"""

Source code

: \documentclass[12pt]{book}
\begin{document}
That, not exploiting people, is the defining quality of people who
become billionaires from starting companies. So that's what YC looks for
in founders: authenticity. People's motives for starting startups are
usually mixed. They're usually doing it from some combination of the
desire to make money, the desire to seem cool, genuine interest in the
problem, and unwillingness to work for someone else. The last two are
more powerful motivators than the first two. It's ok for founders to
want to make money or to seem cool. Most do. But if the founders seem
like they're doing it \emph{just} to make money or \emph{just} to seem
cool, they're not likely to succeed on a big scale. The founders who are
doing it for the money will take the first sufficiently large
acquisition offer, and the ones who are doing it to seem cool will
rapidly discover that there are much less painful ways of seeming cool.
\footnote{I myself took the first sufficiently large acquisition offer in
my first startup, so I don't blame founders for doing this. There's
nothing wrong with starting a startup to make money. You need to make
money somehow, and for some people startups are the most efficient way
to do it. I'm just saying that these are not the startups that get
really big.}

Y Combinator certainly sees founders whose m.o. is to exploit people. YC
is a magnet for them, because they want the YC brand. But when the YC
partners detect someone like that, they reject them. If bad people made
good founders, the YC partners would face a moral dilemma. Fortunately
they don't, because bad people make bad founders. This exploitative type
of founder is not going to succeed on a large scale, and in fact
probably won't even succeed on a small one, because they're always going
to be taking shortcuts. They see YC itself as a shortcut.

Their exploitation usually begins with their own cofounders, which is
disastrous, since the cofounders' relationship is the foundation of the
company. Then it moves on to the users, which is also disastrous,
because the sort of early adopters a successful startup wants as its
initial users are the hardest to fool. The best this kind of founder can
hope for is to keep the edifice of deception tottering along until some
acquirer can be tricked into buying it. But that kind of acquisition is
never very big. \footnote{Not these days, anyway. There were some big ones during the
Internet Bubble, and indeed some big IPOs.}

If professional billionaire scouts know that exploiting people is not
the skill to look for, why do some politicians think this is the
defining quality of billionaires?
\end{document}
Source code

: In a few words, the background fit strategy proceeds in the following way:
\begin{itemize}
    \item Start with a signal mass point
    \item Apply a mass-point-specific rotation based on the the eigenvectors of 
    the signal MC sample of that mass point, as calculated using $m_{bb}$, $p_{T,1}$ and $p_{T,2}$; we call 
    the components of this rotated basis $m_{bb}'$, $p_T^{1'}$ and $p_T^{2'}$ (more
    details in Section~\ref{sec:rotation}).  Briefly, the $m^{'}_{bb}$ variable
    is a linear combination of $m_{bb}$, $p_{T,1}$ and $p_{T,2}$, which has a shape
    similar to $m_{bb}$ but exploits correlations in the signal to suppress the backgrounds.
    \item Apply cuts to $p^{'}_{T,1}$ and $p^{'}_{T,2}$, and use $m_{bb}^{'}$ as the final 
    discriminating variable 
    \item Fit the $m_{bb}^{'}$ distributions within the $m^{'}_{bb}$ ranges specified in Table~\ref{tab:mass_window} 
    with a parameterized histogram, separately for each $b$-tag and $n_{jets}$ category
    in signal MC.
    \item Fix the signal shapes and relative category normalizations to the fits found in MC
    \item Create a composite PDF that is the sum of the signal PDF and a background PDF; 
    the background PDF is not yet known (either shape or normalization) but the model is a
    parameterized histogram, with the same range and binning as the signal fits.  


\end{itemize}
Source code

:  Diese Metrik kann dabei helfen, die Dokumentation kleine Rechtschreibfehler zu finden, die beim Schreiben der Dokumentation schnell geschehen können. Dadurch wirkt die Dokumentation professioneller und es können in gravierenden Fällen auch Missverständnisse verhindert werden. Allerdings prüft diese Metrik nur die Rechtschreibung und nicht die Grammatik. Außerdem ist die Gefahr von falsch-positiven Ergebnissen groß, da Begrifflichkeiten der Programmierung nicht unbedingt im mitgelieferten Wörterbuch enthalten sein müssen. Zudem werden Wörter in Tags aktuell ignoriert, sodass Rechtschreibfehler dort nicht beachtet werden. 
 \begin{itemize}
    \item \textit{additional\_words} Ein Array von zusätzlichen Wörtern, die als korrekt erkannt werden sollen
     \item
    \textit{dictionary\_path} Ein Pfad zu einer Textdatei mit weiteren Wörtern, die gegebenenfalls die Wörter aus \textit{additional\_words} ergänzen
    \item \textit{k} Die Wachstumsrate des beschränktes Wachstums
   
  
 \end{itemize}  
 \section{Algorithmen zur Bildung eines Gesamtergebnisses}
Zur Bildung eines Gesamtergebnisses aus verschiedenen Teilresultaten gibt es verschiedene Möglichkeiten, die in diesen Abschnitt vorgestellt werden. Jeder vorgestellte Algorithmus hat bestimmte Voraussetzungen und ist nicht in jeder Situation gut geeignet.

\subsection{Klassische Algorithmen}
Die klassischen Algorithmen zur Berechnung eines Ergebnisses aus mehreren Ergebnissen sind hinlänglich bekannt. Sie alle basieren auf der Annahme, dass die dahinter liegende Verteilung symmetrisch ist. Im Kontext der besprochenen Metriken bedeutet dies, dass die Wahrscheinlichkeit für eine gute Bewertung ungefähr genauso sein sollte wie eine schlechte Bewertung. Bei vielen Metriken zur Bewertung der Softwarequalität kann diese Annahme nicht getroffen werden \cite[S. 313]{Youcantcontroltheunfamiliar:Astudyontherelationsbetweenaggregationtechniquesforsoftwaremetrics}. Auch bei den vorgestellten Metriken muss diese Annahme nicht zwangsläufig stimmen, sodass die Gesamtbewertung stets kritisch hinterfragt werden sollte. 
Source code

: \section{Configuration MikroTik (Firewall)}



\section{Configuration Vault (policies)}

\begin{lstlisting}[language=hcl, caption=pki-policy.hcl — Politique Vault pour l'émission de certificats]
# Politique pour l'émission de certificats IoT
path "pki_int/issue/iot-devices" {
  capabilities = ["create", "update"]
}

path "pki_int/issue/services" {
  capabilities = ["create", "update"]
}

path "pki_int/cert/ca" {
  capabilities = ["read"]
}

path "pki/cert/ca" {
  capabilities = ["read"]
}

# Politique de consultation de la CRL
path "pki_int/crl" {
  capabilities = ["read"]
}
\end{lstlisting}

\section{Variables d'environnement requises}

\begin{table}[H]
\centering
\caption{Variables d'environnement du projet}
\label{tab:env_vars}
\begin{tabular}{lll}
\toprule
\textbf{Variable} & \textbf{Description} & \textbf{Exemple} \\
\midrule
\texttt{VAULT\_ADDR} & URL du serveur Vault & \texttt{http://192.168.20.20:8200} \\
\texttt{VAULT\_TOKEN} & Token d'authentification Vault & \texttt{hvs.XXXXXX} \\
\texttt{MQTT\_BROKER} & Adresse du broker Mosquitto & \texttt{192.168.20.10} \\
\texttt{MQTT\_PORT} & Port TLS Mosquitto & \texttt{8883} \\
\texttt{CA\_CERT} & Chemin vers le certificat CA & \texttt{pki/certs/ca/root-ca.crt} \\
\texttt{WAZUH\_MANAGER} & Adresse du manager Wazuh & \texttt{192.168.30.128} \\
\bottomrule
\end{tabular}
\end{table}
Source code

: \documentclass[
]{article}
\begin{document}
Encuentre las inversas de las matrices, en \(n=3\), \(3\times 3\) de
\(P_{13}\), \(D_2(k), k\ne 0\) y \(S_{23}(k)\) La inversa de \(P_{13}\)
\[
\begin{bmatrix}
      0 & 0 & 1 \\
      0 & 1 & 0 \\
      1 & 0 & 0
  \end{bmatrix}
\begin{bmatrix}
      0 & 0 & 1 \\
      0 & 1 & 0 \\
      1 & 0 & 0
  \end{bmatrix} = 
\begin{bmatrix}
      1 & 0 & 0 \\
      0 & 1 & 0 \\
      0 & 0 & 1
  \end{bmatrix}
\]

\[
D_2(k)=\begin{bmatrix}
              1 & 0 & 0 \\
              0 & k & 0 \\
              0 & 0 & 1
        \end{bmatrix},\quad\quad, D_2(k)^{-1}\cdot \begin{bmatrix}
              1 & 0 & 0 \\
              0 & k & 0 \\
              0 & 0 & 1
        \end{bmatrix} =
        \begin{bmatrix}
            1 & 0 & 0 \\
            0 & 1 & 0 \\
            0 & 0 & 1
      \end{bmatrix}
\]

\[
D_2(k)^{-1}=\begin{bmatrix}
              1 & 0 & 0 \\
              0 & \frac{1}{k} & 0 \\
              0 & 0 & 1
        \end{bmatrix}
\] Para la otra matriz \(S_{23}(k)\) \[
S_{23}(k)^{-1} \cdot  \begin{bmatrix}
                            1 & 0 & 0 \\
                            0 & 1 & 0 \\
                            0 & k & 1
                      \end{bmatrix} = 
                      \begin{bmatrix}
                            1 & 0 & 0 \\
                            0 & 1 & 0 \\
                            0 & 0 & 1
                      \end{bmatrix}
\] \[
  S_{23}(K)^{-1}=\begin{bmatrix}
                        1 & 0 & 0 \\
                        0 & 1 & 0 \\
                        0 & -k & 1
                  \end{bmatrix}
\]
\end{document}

"""

• PROBLEM STATEMENT: Scan the entries above for the line containing "Their exploitation usually", and copy it and all lines after it exactly, down to and including the line containing "because the sort".

• SOLUTION FOR THIS PROBLEM:
Their exploitation usually begins with their own cofounders, which is
disastrous, since the cofounders' relationship is the foundation of the
company. Then it moves on to the users, which is also disastrous,
because the sort of early adopters a successful startup wants as its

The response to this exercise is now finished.